雲門和尚の杖 2/3話(出典:碧巌録第六十則「雲門拄杖子」)

雲門和尚の得意技はたくさんありますが、杖を使った説法もそのひとつでした。

実際に彼が杖を掲げると禅の偉大なるハタラキが現れて、人々を悩みや苦しみから救ったといいます。

芭蕉和尚は言いました。
「禅坊主の真骨頂ってヤツは、まさにこの杖の先にあるのだ!!」

永嘉和尚も言いました。
「この杖は禅僧のコスチュームのひとつとして形式的に持っているだけの棒ではない。これこそがまさに如来の宝杖なのであって、これを使うことで如来の奇跡を追体験できる素晴らしいアイテムなのだ!!」

はるかな昔、燃燈仏という名の如来が出現していた時代のこと、燃燈仏が町に来ているという話を聞いた少年が見に行ってみると、仏の通り道に水たまりがあるのが目に入りました。

少年は飛び出していくと泥水の中に横たわり、束ねていた長い髪をほどいて水たまりを覆って言いました。
「どうぞ遠慮なく踏んでお通りくださいませ!!」

それを見た燃燈仏は少年の殊勝な態度に感心し、「この場所に寺を建てなければならんな。」と言いました。

それを聞いた少年は近くに落ちていた草を泥水の中に突き立てて、「ハイ! この通りお寺を建立いたしました!!」と言ったとか。

で、それを聞いた燃燈仏は少年に対して「オマエは未来の世において仏となるであろう」と予言したという話。

ここで皆さんに質問です。
いったい何でそういうことになるのでしょうか?

とある禅師は言いました。
「棒で殴られて悟りを得る! 怒鳴りつけられたら受け止める!」

・・・さて、いったい何を受け止めるというのでしょうか?

まぁ今どきの修行者であれば「杖とはいったいどのようなものか?」と尋ねられたとしても、宙返りをするか手を打ってみせるかぐらいが関の山でしょうけれども、元気の無駄遣いという他はありませんね。
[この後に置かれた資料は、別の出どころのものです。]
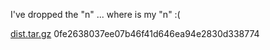 I've dropped the "n" ... where is my "n" :(

[dist.tar.gz](https://score.quals.seccon.jp/api/download?key=quals2023%2Fplai_n_rsa%2Fdist.tar.gz) 0fe2638037ee07b46f41d646ea94e2830d338774
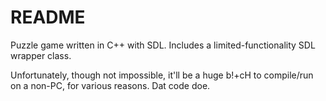 # README #

Puzzle game written in C++ with SDL.  Includes a limited-functionality SDL wrapper class.

Unfortunately, though not impossible, it'll be a huge b!+cH to compile/run on a non-PC, for various reasons.  Dat code doe. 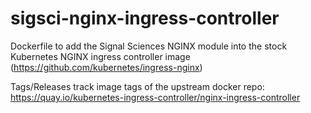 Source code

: # sigsci-nginx-ingress-controller
Dockerfile to add the Signal Sciences NGINX module into the stock Kubernetes NGINX ingress controller image (https://github.com/kubernetes/ingress-nginx)

Tags/Releases track image tags of the upstream docker repo:
https://quay.io/kubernetes-ingress-controller/nginx-ingress-controller
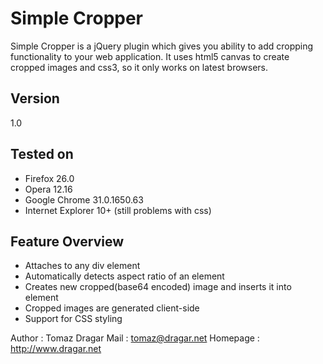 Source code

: Simple Cropper
===========================

Simple Cropper is a jQuery plugin which gives you ability to add cropping functionality to
your web application. It uses html5 canvas to create cropped images and css3, so it only works on latest browsers.

Version
----------------------------
1.0

Tested on
----------------------------

* Firefox 26.0
* Opera 12.16
* Google Chrome 31.0.1650.63
* Internet Explorer 10+ (still problems with css)

Feature Overview
----------------

* Attaches to any div element
* Automatically detects aspect ratio of an element 
* Creates new cropped(base64 encoded) image and inserts it into element
* Cropped images are generated client-side
* Support for CSS styling

Author     : Tomaz Dragar
Mail       : <tomaz@dragar.net>
Homepage   : http://www.dragar.net
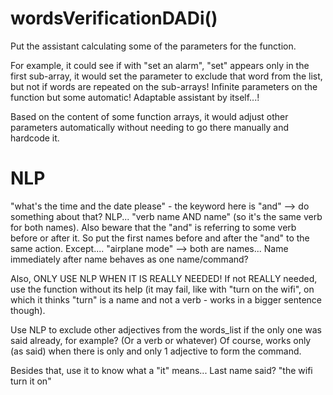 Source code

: # wordsVerificationDADi()

Put the assistant calculating some of the parameters for the function.

For example, it could see if with "set an alarm", "set" appears only in the first sub-array, it would set the
parameter to exclude that word from the list, but not if words are repeated on the sub-arrays!
Infinite parameters on the function but some automatic! Adaptable assistant by itself...!

Based on the content of some function arrays, it would adjust other parameters automatically without needing to go there
manually and hardcode it.


# NLP

"what's the time and the date please" - the keyword here is "and" --> do something about that? NLP... "verb name AND
name" (so it's the same verb for both names).
Also beware that the "and" is referring to some verb before or after it. So put the first names before and after the
"and" to the same action.
Except.... "airplane mode" --> both are names... Name immediately after name behaves as one name/command?

Also, ONLY USE NLP WHEN IT IS REALLY NEEDED! If not REALLY needed, use the function without its help (it may fail, like
with "turn on the wifi", on which it thinks "turn" is a name and not a verb - works in a bigger sentence though).

Use NLP to exclude other adjectives from the words_list if the only one was said already, for example? (Or a verb or
whatever) Of course, works only (as said) when there is only and only 1 adjective to form the command.

Besides that, use it to know what a "it" means... Last name said? "the wifi turn it on"
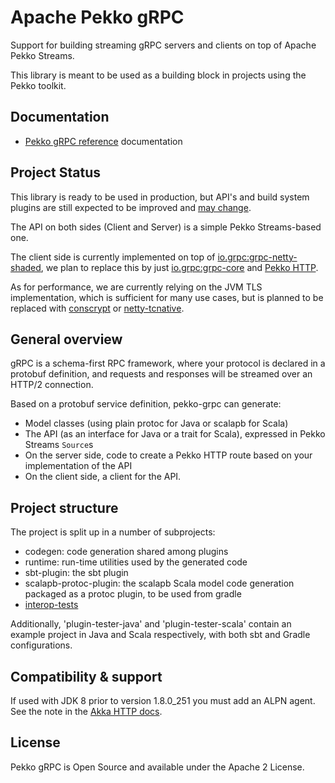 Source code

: # Apache Pekko gRPC

Support for building streaming gRPC servers and clients on top
of Apache Pekko Streams.

This library is meant to be used as a building block in projects using the Pekko
toolkit.

## Documentation

- [Pekko gRPC reference](https://pekko.apache.org/docs/pekko-grpc/current/) documentation 

## Project Status

This library is ready to be used in production, but API's and build system plugins are still expected to be improved and [may change](https://pekko.apache.org/docs/pekko/current/common/may-change.html).

The API on both sides (Client and Server) is a simple Pekko Streams-based one.

The client side is
currently implemented on top of [io.grpc:grpc-netty-shaded](https://mvnrepository.com/artifact/io.grpc/grpc-netty-shaded),
we plan to replace this by just [io.grpc:grpc-core](https://mvnrepository.com/artifact/io.grpc/grpc-core) and [Pekko HTTP](https://pekko.apache.org/docs/pekko-http/current/).

As for performance, we are currently relying on the JVM TLS implementation,
which is sufficient for many use cases, but is planned to be replaced with
[conscrypt](https://github.com/google/conscrypt) or [netty-tcnative](https://netty.io/wiki/forked-tomcat-native.html).

## General overview

gRPC is a schema-first RPC framework, where your protocol is declared in a
protobuf definition, and requests and responses will be streamed over an HTTP/2
connection.

Based on a protobuf service definition, pekko-grpc can generate:

* Model classes (using plain protoc for Java or scalapb for Scala)
* The API (as an interface for Java or a trait for Scala), expressed in Pekko Streams `Source`s
* On the server side, code to create a Pekko HTTP route based on your implementation of the API
* On the client side, a client for the API.

## Project structure

The project is split up in a number of subprojects:

* codegen: code generation shared among plugins
* runtime: run-time utilities used by the generated code
* sbt-plugin: the sbt plugin
* scalapb-protoc-plugin: the scalapb Scala model code generation packaged as a protoc plugin, to be used from gradle
* [interop-tests](interop-tests/README.md)

Additionally, 'plugin-tester-java' and 'plugin-tester-scala' contain an example
project in Java and Scala respectively, with both sbt and Gradle configurations.

## Compatibility & support

If used with JDK 8 prior to version 1.8.0_251 you must add an ALPN agent.
See the note in the [Akka HTTP docs](https://doc.akka.io/docs/akka-http/10.1/server-side/http2.html#application-layer-protocol-negotiation-alpn-).

## License

Pekko gRPC is Open Source and available under the Apache 2 License.
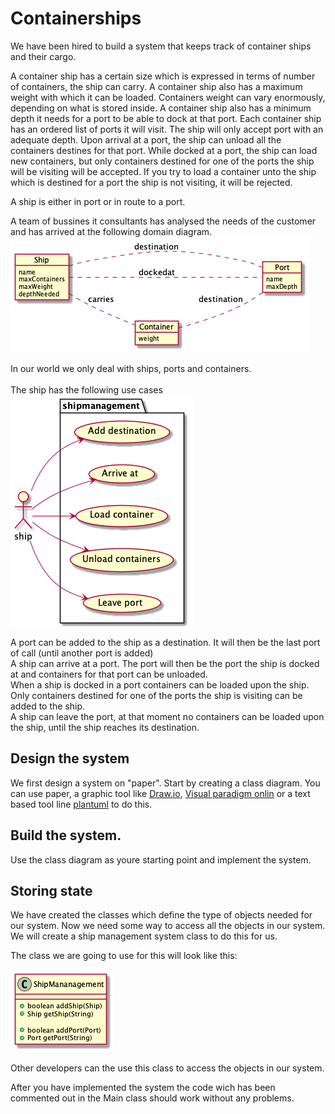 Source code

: # Containerships


We have been hired to build a system that keeps track of container ships and their cargo.

A container ship has a certain size which is expressed in terms of number of containers, the ship
can carry. A container ship also has a maximum weight with which it can be loaded. Containers weight
can vary enormously, depending on what is stored inside. A container ship also has a minimum depth it
needs for a port to be able to dock at that port.
Each container ship has an ordered list of ports it will visit. The ship will only accept port with an adequate depth. Upon arrival at a port, the ship can unload all the containers destines for that port.
While docked at a port, the ship can load new containers, but only containers destined for one of the ports the ship will be visiting will be accepted. If you try to load a container unto the ship which is destined for a port the ship is not visiting, it will be rejected.

A ship is either in port or in route to a port.

A team of bussines it consultants has analysed the needs of the customer and has arrived at the following domain diagram.
![Ship managment domain model](./ShipMananagement_DomainModel.png)  


In our world we only deal with ships, ports and containers.
<br><br>
The ship has the following use cases<br>
![Ship managment use case](./ShipMananagement_Use_Case.png)

A port can be added to the ship as a destination. It will then be the last port of call (until another port is added)  
A ship can arrive at a port. The port will then be the port the ship is docked at and containers for that port can be unloaded.  
When a ship is docked in a port containers can be loaded upon the ship. Only containers destined for one of the ports the ship is visiting can be added to the ship.  
A ship can leave the port, at that moment no containers can be loaded upon the ship, until the ship reaches its destination.  


## Design the system
We first design a system on "paper".
Start by creating a class diagram. 
You can use paper, a graphic tool like [Draw.io](https://app.diagrams.net/),
[Visual paradigm onlin](https://online.visual-paradigm.com/)
or a text based tool line [plantuml](https://plantuml.com/) to do this.

## Build the system.
Use the class diagram as youre starting point and implement the system.


## Storing state
We have created the classes which define the type of objects needed for our system.
Now we need some way to access all the objects in our system.
We will create a ship management system class to do this for us.

The class we are going to use for this will look like this:

![Ship managment system class](./ShipMananagement_System.png)

Other developers can the use this class to access the objects in our system.

After you have implemented the system the code wich has been commented out in the Main class should work without any problems.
このエピソードに関し、雪竇和尚は次のようなポエムを詠みました。

杖が天地を呑み込んでしまった!
雪解け水が押し寄せた、などと言うんじゃないぞ!
登竜門を登り切ると龍になれるけど、別に雲に乗りたいわけじゃない。
登竜門を登りきれなかった連中だって、まだまだやる気は残っているのだ。

私は雪竇和尚がこのポエムを弟子たちの前で発表するところをリアルタイムで聴いていたのですが、師匠はここまで詠んだところで弟子たちに向かって言いました。

「・・・というわけだが、わかったか!?
まずは胸中のわだかまりを全部捨ててサッパリすることだ!
もうそれ以上ジタバタすることは許さん!
本当は棒で百五十回殴るところだが、今回は七十二回で許してやろう!!」

そういうと雪竇和尚は杖をつかんで演台から飛び降りてきました。